10:20 - 10:45
AI in Products

EN

Long Talk (25min)

Unifying AI design to accelerate feature delivery at Criteo

Description

Criteo is exploring how AI and agentic capabilities can be integrated into our ad-tech platforms. But how do we decide what should be powered by AI or agents, and how can we ensure that what we build remains useful, coherent, and consistent across all platforms—without slowing down our pace of innovation?

To tackle this challenge, we created the Core AI Design taskforce — a multidisciplinary team bringing together UX Research, UX Design, Content Design, UI Design, and UX Ops. Our mission: to build a robust AI Design Playbook, grounded in research and collaboration, that provides UX Designers, Product Managers, and R&D teams with the tools, principles, and frameworks needed to design AI experiences that truly make sense for our users.In this talk, we’ll share how we built our AI Design Playbook, a framework that bridges human-centered design principles with AI-driven innovation.
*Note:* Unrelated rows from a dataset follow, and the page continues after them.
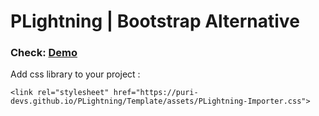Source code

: # PLightning | Bootstrap Alternative
### Check: [Demo](https://puri-devs.github.io/PLightning/Demo)

Add css library to your project :

```<link rel="stylesheet" href="https://puri-devs.github.io/PLightning/Template/assets/PLightning-Importer.css">```

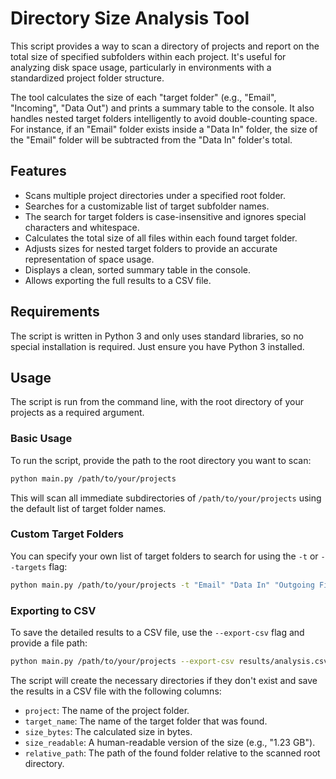# Directory Size Analysis Tool

This script provides a way to scan a directory of projects and report on the total size of specified subfolders within each project. It's useful for analyzing disk space usage, particularly in environments with a standardized project folder structure.

The tool calculates the size of each "target folder" (e.g., "Email", "Incoming", "Data Out") and prints a summary table to the console. It also handles nested target folders intelligently to avoid double-counting space. For instance, if an "Email" folder exists inside a "Data In" folder, the size of the "Email" folder will be subtracted from the "Data In" folder's total.

## Features

-   Scans multiple project directories under a specified root folder.
-   Searches for a customizable list of target subfolder names.
-   The search for target folders is case-insensitive and ignores special characters and whitespace.
-   Calculates the total size of all files within each found target folder.
-   Adjusts sizes for nested target folders to provide an accurate representation of space usage.
-   Displays a clean, sorted summary table in the console.
-   Allows exporting the full results to a CSV file.

## Requirements

The script is written in Python 3 and only uses standard libraries, so no special installation is required. Just ensure you have Python 3 installed.

## Usage

The script is run from the command line, with the root directory of your projects as a required argument.

### Basic Usage

To run the script, provide the path to the root directory you want to scan:

```bash
python main.py /path/to/your/projects
```

This will scan all immediate subdirectories of `/path/to/your/projects` using the default list of target folder names.

### Custom Target Folders

You can specify your own list of target folders to search for using the `-t` or `--targets` flag:

```bash
python main.py /path/to/your/projects -t "Email" "Data In" "Outgoing Files"
```

### Exporting to CSV

To save the detailed results to a CSV file, use the `--export-csv` flag and provide a file path:

```bash
python main.py /path/to/your/projects --export-csv results/analysis.csv
```

The script will create the necessary directories if they don't exist and save the results in a CSV file with the following columns:

-   `project`: The name of the project folder.
-   `target_name`: The name of the target folder that was found.
-   `size_bytes`: The calculated size in bytes.
-   `size_readable`: A human-readable version of the size (e.g., "1.23 GB").
-   `relative_path`: The path of the found folder relative to the scanned root directory.
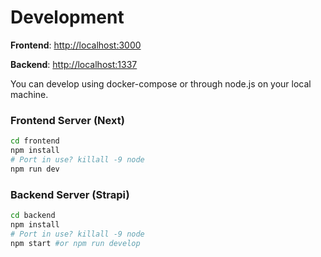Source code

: 
# Development

**Frontend**: [http://localhost:3000](http://localhost:3000)

**Backend**: [http://localhost:1337](http://localhost:1337)

You can develop using docker-compose or through node.js on your local machine.

### Frontend Server (Next)

```bash
cd frontend
npm install
# Port in use? killall -9 node 
npm run dev
```

### Backend Server (Strapi)

```bash
cd backend
npm install
# Port in use? killall -9 node 
npm start #or npm run develop
```
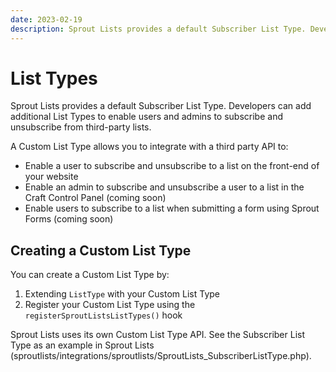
 ```yaml
---
date: 2023-02-19
description: Sprout Lists provides a default Subscriber List Type. Developers can add additional List Types to enable users and admins to subscribe and unsubscribe from third-party lists.
---
```


# List Types

Sprout Lists provides a default Subscriber List Type. Developers can add additional List Types to enable users and admins to subscribe and unsubscribe from third-party lists.

A Custom List Type allows you to integrate with a third party API to:

- Enable a user to subscribe and unsubscribe to a list on the front-end of your website
- Enable an admin to subscribe and unsubscribe a user to a list in the Craft Control Panel (coming soon)
- Enable users to subscribe to a list when submitting a form using Sprout Forms (coming soon)

## Creating a Custom List Type

You can create a Custom List Type by:

1. Extending `ListType` with your Custom List Type
2. Register your Custom List Type using the `registerSproutListsListTypes()` hook

Sprout Lists uses its own Custom List Type API. See the Subscriber List Type as an example in Sprout Lists (sproutlists/integrations/sproutlists/SproutLists_SubscriberListType.php).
We’ll discuss how we evolved from fragmented, product-specific efforts to a cohesive and scalable system that ensures every AI experience—no matter the product or platform—feels consistent, meaningful, and trustworthy.
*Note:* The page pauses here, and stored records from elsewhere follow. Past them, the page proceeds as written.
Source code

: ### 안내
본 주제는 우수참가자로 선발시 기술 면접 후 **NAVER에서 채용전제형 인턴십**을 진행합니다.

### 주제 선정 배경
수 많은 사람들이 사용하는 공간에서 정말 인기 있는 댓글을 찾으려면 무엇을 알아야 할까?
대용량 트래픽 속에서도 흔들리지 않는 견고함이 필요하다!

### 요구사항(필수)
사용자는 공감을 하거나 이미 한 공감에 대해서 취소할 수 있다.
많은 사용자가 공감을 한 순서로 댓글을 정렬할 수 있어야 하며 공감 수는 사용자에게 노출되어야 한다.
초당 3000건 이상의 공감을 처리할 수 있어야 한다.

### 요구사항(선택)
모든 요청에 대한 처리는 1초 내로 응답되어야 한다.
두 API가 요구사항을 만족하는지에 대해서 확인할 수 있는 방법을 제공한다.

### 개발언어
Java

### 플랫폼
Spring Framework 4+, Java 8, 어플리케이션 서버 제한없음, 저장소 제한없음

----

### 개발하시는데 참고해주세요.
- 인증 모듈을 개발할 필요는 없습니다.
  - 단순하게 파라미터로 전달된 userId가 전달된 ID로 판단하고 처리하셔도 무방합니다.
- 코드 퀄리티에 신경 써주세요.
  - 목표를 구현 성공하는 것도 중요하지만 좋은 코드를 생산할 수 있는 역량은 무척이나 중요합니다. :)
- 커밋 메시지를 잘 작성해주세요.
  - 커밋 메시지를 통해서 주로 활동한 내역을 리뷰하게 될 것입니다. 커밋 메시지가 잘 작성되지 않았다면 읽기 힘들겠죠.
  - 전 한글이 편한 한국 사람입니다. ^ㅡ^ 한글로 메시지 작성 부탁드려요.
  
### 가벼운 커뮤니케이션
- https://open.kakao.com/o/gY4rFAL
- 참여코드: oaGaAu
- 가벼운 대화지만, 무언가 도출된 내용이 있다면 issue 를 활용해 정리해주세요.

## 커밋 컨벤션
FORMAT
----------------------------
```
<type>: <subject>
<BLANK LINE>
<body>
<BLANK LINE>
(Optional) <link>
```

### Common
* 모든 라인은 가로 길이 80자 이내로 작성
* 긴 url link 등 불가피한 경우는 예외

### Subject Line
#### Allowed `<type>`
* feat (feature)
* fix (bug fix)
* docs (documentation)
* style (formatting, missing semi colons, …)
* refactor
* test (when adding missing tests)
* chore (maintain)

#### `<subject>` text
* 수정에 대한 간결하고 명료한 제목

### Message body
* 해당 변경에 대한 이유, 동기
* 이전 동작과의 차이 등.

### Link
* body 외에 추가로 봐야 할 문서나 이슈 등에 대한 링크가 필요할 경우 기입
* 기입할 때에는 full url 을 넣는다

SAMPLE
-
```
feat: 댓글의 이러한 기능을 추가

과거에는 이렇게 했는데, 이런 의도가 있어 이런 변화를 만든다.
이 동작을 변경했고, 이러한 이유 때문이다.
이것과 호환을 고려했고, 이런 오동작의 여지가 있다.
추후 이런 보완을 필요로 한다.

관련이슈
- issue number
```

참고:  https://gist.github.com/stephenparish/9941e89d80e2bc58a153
We’ll also reveal how we structured our collaboration, from defining processes and workflows to training and communicating with internal teams, ensuring that the Design System is not only well-crafted but also actively used and maintained across the organization.Our journey is structured around four key pillars:

- Design Principles: The ethical and experiential foundations guiding every AI design choice.

- Research Insights: Continuous discovery work that grounds our system in real user needs and behaviors.

- Automation Matrix: A framework for determining the right balance between automation and human agency.

- AI Design Patterns: Reusable, research-backed solutions for common human–AI interaction challenges.

By the end of this session, you’ll learn how a collaborative, structured, and organization-wide design approach can turn fragmented AI initiatives into coherent, cross-platform, and human-centered experiences—and how such an approach can help scale AI design consistency, adoption, and impact across complex ecosystems.